Boris Volodarsky

The threat from Russia’s spies has only increased since the fall of Communism

A review of Britannia and the Bear, by Victor Madeira. This survey of interwar Soviet spying offers many lessons on how we deal with Putin’s Russia

[ANDREY SMIRNOV/AFP/Getty Images] 
issue 02 August 2014

‘No, we must go our own way,’ said Lenin.  The whole world knows him as Vladimir, while he was in fact Nikolai. ‘Nikolai Lenin’ was the party alias of Vladimir Ilyich Ulianov, a terrorist leader and psychopath whose ideas changed the history of the greater part of the 20th century. This era ended on 26 December 1991 with the collapse of the 74-year-old Soviet Union, founded by Lenin, who seven years after the Bolshevik revolution died of syphilis, only to be succeeded by Stalin.

‘Stalin’ was also an alias. The Soviet dictator’s real name was Ioseb Vissarionovich Jugashvili, born into the family of a Georgian cobbler. His education, which he never finished, was limited to a theological seminary. Those were two leaders who successfully stood their ground against such personalities as David Lloyd George, Winston Churchill, Stanley Baldwin and Clement Attlee.
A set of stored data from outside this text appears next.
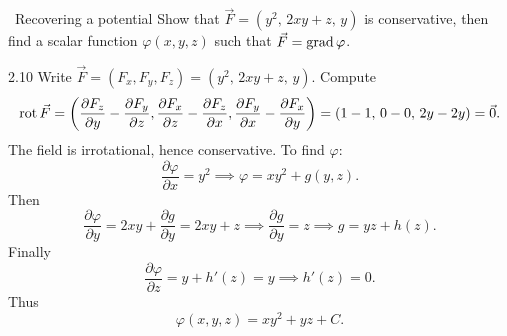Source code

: \begin{exercise}{\mastery\ Recovering a potential}
Show that
$\vec F=(y^2,\,2xy+z,\,y)$
is conservative, then find a scalar function $\varphi(x,y,z)$ such that
$\vec F=\grad\varphi$.
\end{exercise}

\begin{tabletworkspace}[6.5cm]
\end{tabletworkspace}

\begin{solution}{2.10}
Write $\vec F=(F_x,F_y,F_z)=(y^2,\,2xy+z,\,y)$. Compute
\[
\rot\vec F=
\left(
\frac{\partial F_z}{\partial y}-\frac{\partial F_y}{\partial z},
\frac{\partial F_x}{\partial z}-\frac{\partial F_z}{\partial x},
\frac{\partial F_y}{\partial x}-\frac{\partial F_x}{\partial y}
\right)
=(1-1,\,0-0,\,2y-2y)=\vzero.
\]
The field is irrotational, hence conservative. To find $\varphi$:
\[
\frac{\partial\varphi}{\partial x}=y^2
\implies \varphi=xy^2+g(y,z).
\]
Then
\[
\frac{\partial\varphi}{\partial y}=2xy+\frac{\partial g}{\partial y}=2xy+z
\implies \frac{\partial g}{\partial y}=z
\implies g=yz+h(z).
\]
Finally
\[
\frac{\partial\varphi}{\partial z}=y+h'(z)=y
\implies h'(z)=0.
\]
Thus
\[
\varphi(x,y,z)=xy^2+yz+C.
\]
\end{solution}

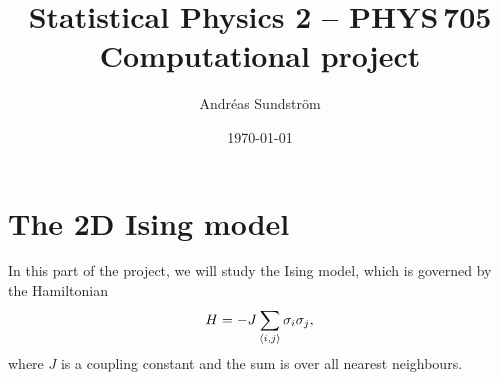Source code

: \documentclass[11pt,letter, swedish, english
]{article}
\begin{document}




\title{Statistical Physics 2 -- PHYS\,705 \\
Computational project}
\author{Andréas Sundström}
\date{\today}

\maketitle


\section{The 2D Ising model}

In this part of the project, we will study the Ising model, which is
governed by the Hamiltonian
\begin{equation}
H=-J\sum_{\ev{i, j}} \sigma_i\sigma_j,
\end{equation}
where $J$ is a coupling constant and the sum is over all nearest
neighbours. 



\end{document}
Extraordinary political decisions and secret intelligence wars fought between Russia and Britain between the two world wars comprise the general subject matter of Victor Madeira’s excellent Britannia and the Bear, published in the ‘History of British Intelligence’ series with a foreword by Christopher Andrew. The book covers the period between 1917 and 1929 — that is, from the Bolshevik revolution masterminded by Lenin to the five years following his demise, when Stalin established himself as the unchallenged master of the country. And for all those decades from Lenin and Stalin to the three-time Russian president Vladimir Putin, the largest country in the world has continued to be unpredictable, as the recent events in Ukraine show.

Madeira’s pioneering work, which in the words of Professor Andrew is ‘the first to integrate successfully the early history of British counter-subversion with the development of the British intelligence services’, will certainly be of interest to students and historians of intelligence.